Weil er bei den jetzt beginnenden Vorwahlen nicht dauerhaft gute Ergebnisse einfahren kann. Er ist zum Beispiel sehr schwach im Westen der USA. Außerdem sind seine größten Anhänger Leute, die normalerweise nicht zur Wahl gehen.
Wie beurteilen Sie die Präsidentschaft Obamas, der jetzt fast am Ende seiner Amtszeit ist?
Es war eine desaströse Präsidentschaft. Seine Strategie im Mittleren Osten ist in der Geschichte der amerikanischen Außenpolitik ein Tiefpunkt. Seine Politik hat dazu geführt, dass drei Staaten zusammengebrochen und im religiösen Bürgerkrieg versunken sind. Sie als Deutscher müssen jetzt die Folgen dieser Politik mit der Flüchtlingskrise ausbaden.
Die Stimmung vieler Teilnehmer des Weltwirtschaftsforums hier in Davos ist ziemlich trüb. Jetzt sind auch noch die Aktienmärkte weltweit eingebrochen. Gehören Sie auch zu den Pessimisten?

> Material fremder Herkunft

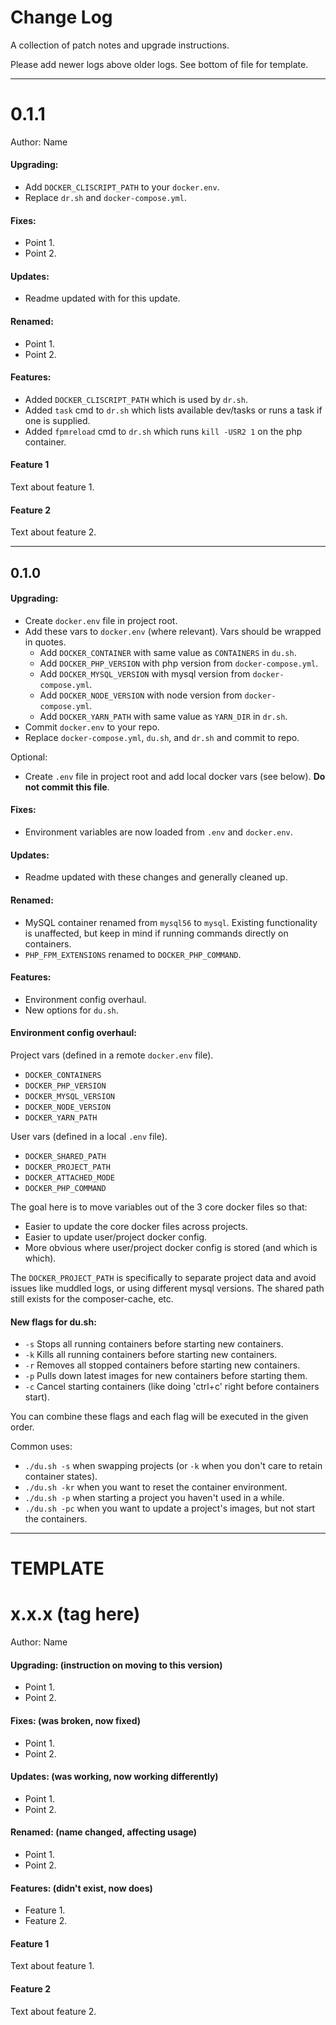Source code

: # Change Log

A collection of patch notes and upgrade instructions.

Please add newer logs above older logs. See bottom of file for template.

---

# 0.1.1
Author: Name

#### Upgrading:

- Add `DOCKER_CLISCRIPT_PATH` to your `docker.env`.
- Replace `dr.sh` and `docker-compose.yml`.

#### Fixes:

- Point 1.
- Point 2.

#### Updates:

- Readme updated with for this update.

#### Renamed:

- Point 1.
- Point 2.

#### Features:

- Added `DOCKER_CLISCRIPT_PATH` which is used by `dr.sh`.
- Added `task` cmd to `dr.sh` which lists available dev/tasks or runs a task if one is supplied.
- Added `fpmreload` cmd to `dr.sh` which runs `kill -USR2 1` on the php container.

#### Feature 1

Text about feature 1.

#### Feature 2

Text about feature 2.

---

## 0.1.0

#### Upgrading:

- Create `docker.env` file in project root.
- Add these vars to `docker.env` (where relevant). Vars should be wrapped in quotes.
    - Add `DOCKER_CONTAINER` with same value as `CONTAINERS` in `du.sh`.
    - Add `DOCKER_PHP_VERSION` with php version from `docker-compose.yml`.
    - Add `DOCKER_MYSQL_VERSION` with mysql version from `docker-compose.yml`.
    - Add `DOCKER_NODE_VERSION` with node version from `docker-compose.yml`.
    - Add `DOCKER_YARN_PATH` with same value as `YARN_DIR` in `dr.sh`.
- Commit `docker.env` to your repo.
- Replace `docker-compose.yml`, `du.sh`, and `dr.sh` and commit to repo.

Optional:

- Create `.env` file in project root and add local docker vars (see below). **Do not commit this file**.

#### Fixes:

- Environment variables are now loaded from `.env` and `docker.env`.

#### Updates:

- Readme updated with these changes and generally cleaned up.

#### Renamed:

- MySQL container renamed from `mysql56` to `mysql`. Existing functionality is unaffected, but keep in mind if running commands directly on containers.
- `PHP_FPM_EXTENSIONS` renamed to `DOCKER_PHP_COMMAND`.

#### Features:

- Environment config overhaul.
- New options for `du.sh`.

#### Environment config overhaul:

Project vars (defined in a remote `docker.env` file).
- `DOCKER_CONTAINERS`
- `DOCKER_PHP_VERSION`
- `DOCKER_MYSQL_VERSION`
- `DOCKER_NODE_VERSION`
- `DOCKER_YARN_PATH`

User vars (defined in a local `.env` file).
- `DOCKER_SHARED_PATH`
- `DOCKER_PROJECT_PATH`
- `DOCKER_ATTACHED_MODE`
- `DOCKER_PHP_COMMAND`

The goal here is to move variables out of the 3 core docker files so that:
- Easier to update the core docker files across projects.
- Easier to update user/project docker config.
- More obvious where user/project docker config is stored (and which is which).

The `DOCKER_PROJECT_PATH` is specifically to separate project data and avoid issues like muddled logs, or using different mysql versions. The shared path still exists for the composer-cache, etc.

#### New flags for du.sh:

- `-s` Stops all running containers before starting new containers.
- `-k` Kills all running containers before starting new containers.
- `-r` Removes all stopped containers before starting new containers.
- `-p` Pulls down latest images for new containers before starting them.
- `-c` Cancel starting containers (like doing 'ctrl+c' right before containers start).

You can combine these flags and each flag will be executed in the given order.

Common uses:
- `./du.sh -s` when swapping projects (or `-k` when you don't care to retain container states).
- `./du.sh -kr` when you want to reset the container environment.
- `./du.sh -p` when starting a project you haven't used in a while.
- `./du.sh -pc` when you want to update a project's images, but not start the containers.

---

# TEMPLATE

# x.x.x (tag here)
Author: Name

#### Upgrading: (instruction on moving to this version)

- Point 1.
- Point 2.

#### Fixes: (was broken, now fixed)

- Point 1.
- Point 2.

#### Updates: (was working, now working differently)

- Point 1.
- Point 2.

#### Renamed: (name changed, affecting usage)

- Point 1.
- Point 2.

#### Features: (didn't exist, now does)

- Feature 1.
- Feature 2.

#### Feature 1

Text about feature 1.

#### Feature 2

Text about feature 2.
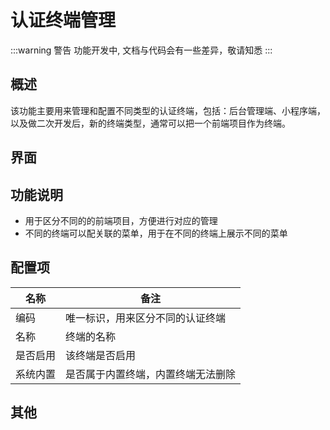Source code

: # 认证终端管理
:::warning 警告
功能开发中, 文档与代码会有一些差异，敬请知悉
:::
## 概述
该功能主要用来管理和配置不同类型的认证终端，包括：后台管理端、小程序端，以及做二次开发后，新的终端类型，通常可以把一个前端项目作为终端。

## 界面

## 功能说明
- 用于区分不同的的前端项目，方便进行对应的管理
- 不同的终端可以配关联的菜单，用于在不同的终端上展示不同的菜单

## 配置项
| 名称   | 备注                 |
|------|--------------------|
| 编码   | 唯一标识，用来区分不同的认证终端   |
| 名称   | 终端的名称              |
| 是否启用 | 该终端是否启用            |
| 系统内置 | 是否属于内置终端，内置终端无法删除  |

## 其他
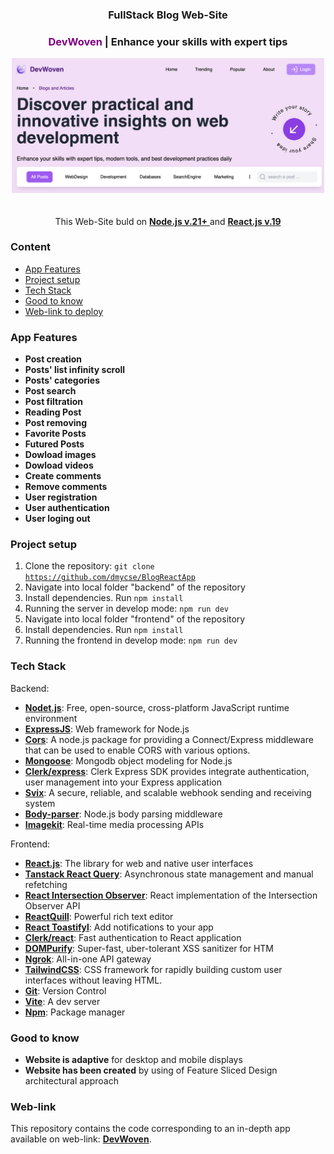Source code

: <div align="center">

  <h3 align="center">FullStack Blog Web-Site</h3>
  <h3 align="center">
    <span>
      <span style="color: purple;">DevWoven</span> | Enhance your skills with expert tips
    </span>
  </h3>
  <img src='/frontend/public/app_view.png' alt='app view' width="500px" />
  <br />
  <br />
  <br />
  <div>
    This Web-Site buld on 
    <a href="https://nodejs.org" target="_blank">
      <b>Node.js v.21+</b> 
    </a>
    and 
    <a href="https://react.dev" target="_blank">
      <b>React.js v.19</b>
    </a>
  </div>
</div>

### <a name="table">Content</a>

- [App Features](#features)
- [Project setup](#setup)
- [Tech Stack](#tech-stack)
- [Good to know](#know)
- [Web-link to deploy](#web-link)

### <a name="features">App Features</a>

* **Post creation**
* **Posts\' list infinity scroll**
* **Posts\' categories**
* **Post search**
* **Post filtration**
* **Reading Post**
* **Post removing**
* **Favorite Posts**
* **Futured Posts**
* **Dowload images**
* **Dowload videos**
* **Create comments**
* **Remove comments**
* **User registration**
* **User authentication**
* **User loging out**


### <a name="features">Project setup</a>
1. Clone the repository: <code>git clone https://github.com/dmycse/BlogReactApp</code>
2. Navigate into local folder "backend" of the repository
3. Install dependencies. Run <code>npm install</code>
4. Running the server in develop mode: <code>npm run dev</code>
5. Navigate into local folder "frontend" of the repository
3. Install dependencies. Run <code>npm install</code>
4. Running the frontend in develop mode: <code>npm run dev</code>


### <a name="tech-stack">Tech Stack</a>
Backend:
* **[Nodet.js](https://nodejs.org)**: Free, open-source, cross-platform JavaScript runtime environment
* **[ExpressJS](https://expressjs.com)**: Web framework for Node.js
* **[Cors](https://www.npmjs.com/package/cors)**: A node.js package for providing a Connect/Express middleware that can be used to enable CORS with various options.
* **[Mongoose](https://mongoosejs.com)**: Mongodb object modeling for Node.js
* **[Clerk/express](https://clerk.com/docs/upgrade-guides/node-to-express)**: Clerk Express SDK provides integrate authentication, user management into your Express application
* **[Svix](https://www.svix.com)**: A secure, reliable, and scalable webhook sending and receiving system
* **[Body-parser](https://www.npmjs.com/package/body-parser)**: Node.js body parsing middleware
* **[Imagekit](https://imagekit.io)**: Real-time media processing APIs

Frontend:
* **[React.js](https://react.dev)**: The library for web and native user interfaces
* **[Tanstack React Query](https://tanstack.com/query/latest)**: Asynchronous state management and manual refetching
* **[React Intersection Observer](https://www.npmjs.com/package/react-intersection-observer)**: React implementation of the Intersection Observer API
* **[ReactQuill](https://www.npmjs.com/package/react-quill-new)**: Powerful rich text editor
* **[React Toastifyl](https://www.npmjs.com/package/react-quill-new)**: Add notifications to your app
* **[Clerk/react](https://clerk.com/docs/quickstarts/react)**: Fast authentication to React application
* **[DOMPurify](https://www.npmjs.com/package/dompurify)**: Super-fast, uber-tolerant XSS sanitizer for HTM
* **[Ngrok](https://mongoosejs.com)**: All-in-one API gateway
* **[TailwindCSS](https://tailwindcss.com/)**: CSS framework for rapidly building custom user interfaces without leaving HTML.
* **[Git](https://git-scm.com/)**: Version Control
* **[Vite](https://vite.dev)**: A dev server
* **[Npm](https://www.npmjs.com/)**: Package manager


### <a name="know">Good to know</a>
* **Website is adaptive** for desktop and mobile displays
* **Website has been created** by using of Feature Sliced Design architectural approach


### <a name="web-link">Web-link</a>
This repository contains the code corresponding to an in-depth app available on web-link: <a href="" target="_blank"><b>DevWoven</b></a>. 
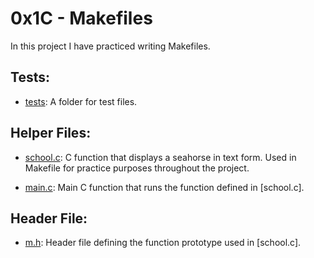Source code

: # 0x1C - Makefiles

In this project I have practiced writing Makefiles.

## Tests:
* [tests](./tests): A folder for test files.

## Helper Files:
* [school.c](./school.c): C function that displays a seahorse in text form.
Used in Makefile for practice purposes throughout the project.

* [main.c](./main.c): Main C function that runs the function defined in [school.c].

## Header File:
* [m.h](./m.h): Header file defining the function prototype used in [school.c].

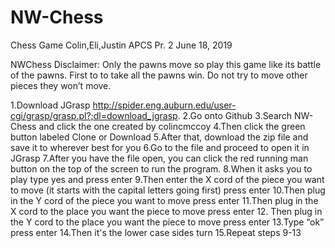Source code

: # NW-Chess
Chess Game
Colin,Eli,Justin
APCS Pr. 2
June 18, 2019

NWChess
Disclaimer: Only the pawns move so play this game like its battle of the pawns. First to to take all the pawns win. Do not try to move other pieces they won’t move.

1.Download JGrasp http://spider.eng.auburn.edu/user-cgi/grasp/grasp.pl?;dl=download_jgrasp.
2.Go onto Github
3.Search NW-Chess and click the one created by colincmccoy
4.Then click the green button labeled Clone or Download
5.After that, download the zip file and save it to wherever best for you
6.Go to the file and proceed to open it in JGrasp
7.After you have the file open, you can click the red running man button on the top of the screen to run the program.
8.When it asks you to play type yes and press enter
9.Then enter the X cord of the piece you want to move (it starts with the capital letters going first) press enter
10.Then plug in the Y cord of the piece you want to move press enter
11.Then plug in the X cord to the place you want the piece to move press enter
12. Then plug in the Y cord to the place you want the piece to move press enter 
13.Type “ok” press enter
14.Then it's the lower case sides turn 
15.Repeat steps 9-13

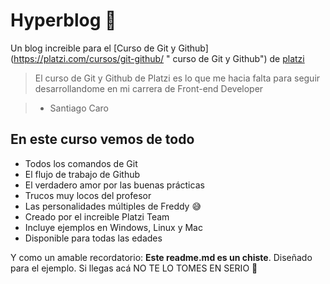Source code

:# Hyperblog 💚
Un blog increible para el [Curso de Git y Github]
(https://platzi.com/cursos/git-github/ " curso de Git y Github") de [platzi](https://platzi.com/ "Platzi")
> El curso de Git y Github de Platzi es lo que me hacia falta para seguir desarrollandome en mi carrera de Front-end Developer

> - Santiago Caro

## En este curso vemos de todo
* Todos los comandos de Git 
* El flujo de trabajo de Github
* El verdadero amor por las buenas prácticas
* Trucos muy locos del profesor
* Las personalidades múltiples de Freddy 😅
* Creado por el increible Platzi Team
* Incluye ejemplos en Windows, Linux y Mac
* Disponible para todas las edades

Y como un amable recordatorio: 
**Este readme.md es un chiste**. Diseñado para el ejemplo.
Si llegas acá NO TE LO TOMES EN SERIO 🙈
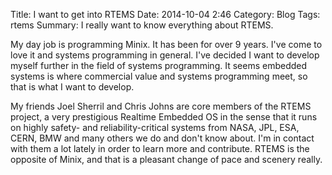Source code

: Title: I want to get into RTEMS
Date: 2014-10-04 2:46
Category: Blog
Tags: rtems
Summary: I really want to know everything about RTEMS.

My day job is programming Minix. It has been for over 9 years.  I've
come to love it and systems programming in general. I've decided I
want to develop myself further in the field of systems programming.
It seems embedded systems is where commercial value and systems
programming meet, so that is what I want to develop.

My friends Joel Sherril and Chris Johns are core members of the
RTEMS project, a very prestigious Realtime Embedded OS in the sense 
that it runs on highly safety- and reliability-critical systems
from NASA, JPL, ESA, CERN, BMW and many others we do and don't
know about. I'm in contact with them a lot lately in order to
learn more and contribute. RTEMS is the opposite of Minix, and that is a pleasant
change of pace and scenery really.

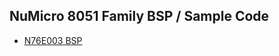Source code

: NuMicro 8051 Family BSP / Sample Code
-------------------
- [N76E003 BSP](https://github.com/OpenNuvoton/N76E003-BSP)

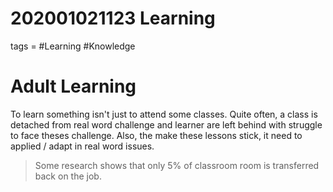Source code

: # 202001021123 Learning
tags = #Learning #Knowledge 


# Adult Learning

To learn something isn't just to attend some classes.
Quite often, a class is detached from real word challenge and learner are left behind with struggle to face theses challenge.
Also, the make these lessons stick, it need to applied / adapt in real word issues.
>Some research shows that only 5% of classroom room is transferred back on the job.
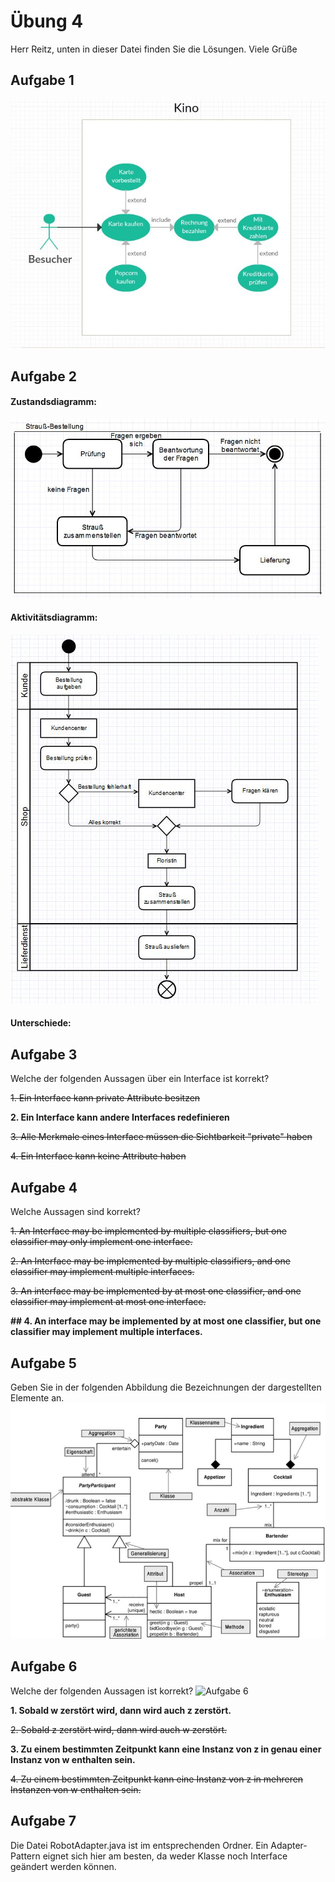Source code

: ﻿# Übung 4

Herr Reitz,
unten in dieser Datei finden Sie die Lösungen.
Viele Grüße

## Aufgabe 1
![Aufgabe 1](https://github.com/SimonBusse/uebung4/raw/master/aufgabe1.JPG)


## Aufgabe 2

#### Zustandsdiagramm:
![Aufgabe 2a](https://github.com/SimonBusse/uebung4/raw/master/aufgabe2a.JPG)

#### Aktivitätsdiagramm:
![Aufgabe 2b](https://github.com/SimonBusse/uebung4/raw/master/aufgabe2b.JPG)

#### Unterschiede:



## Aufgabe 3
Welche der folgenden Aussagen über ein Interface ist korrekt?

~~1. Ein Interface kann private Attribute besitzen~~

**2. Ein Interface kann andere Interfaces redefinieren**

~~3. Alle Merkmale eines Interface müssen die Sichtbarkeit "private" haben~~

~~4. Ein Interface kann keine Attribute haben~~


## Aufgabe 4
Welche Aussagen sind korrekt?
 
~~1. An Interface may be implemented by multiple classifiers, but one classifier may only implement one interface.~~
 
~~2. An Interface may be implemented by multiple classifiers, and one classifier may implement multiple interfaces.~~
 
~~3. An interface may be implemented by at most one classifier, and one classifier may implement at most one interface.~~
 
**## 4. An interface may be implemented by at most one classifier, but one classifier may implement multiple interfaces.**


## Aufgabe 5
Geben Sie in der folgenden Abbildung die Bezeichnungen der dargestellten Elemente an.
![Aufgabe 5](https://github.com/SimonBusse/uebung4/raw/master/aufgabe5.JPG)


## Aufgabe 6
Welche der folgenden Aussagen ist korrekt?
![Aufgabe 6](https://github.com/SimonBusse/uebung4/raw/master/aufgabe6.JPG)


**1. Sobald w zerstört wird, dann wird auch z zerstört.**

~~2. Sobald z zerstört wird, dann wird auch w zerstört.~~

**3. Zu einem bestimmten Zeitpunkt kann eine Instanz von z in genau einer Instanz von w enthalten sein.**

~~4. Zu einem bestimmten Zeitpunkt kann eine Instanz von z in mehreren Instanzen von w enthalten sein.~~


## Aufgabe 7
Die Datei RobotAdapter.java ist im entsprechenden Ordner. Ein Adapter-Pattern eignet sich hier am besten, da weder Klasse noch Interface geändert werden können.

Ich habe einen vierjährigen Sohn, der gerade mit Lego-Bausteinen spielt. Er baut erst eine Mauer, dann eine zweite, wobei die erste dabei wieder kaputtgeht. Und so geht das über eine lange Zeit. Das Haus, das er bauen möchte, wird nicht richtig fertig. Das ist eine treffende Analogie für die Weltwirtschaftspolitik, sie ist ein ewiges Flickwerk. Sei es bei der Bankenrettung in Amerika oder beim Schuldenabbau in Europa. Seit der Finanzkrise habe ich aufgehört, mit Optimismus auf die Weltwirtschaft zu blicken.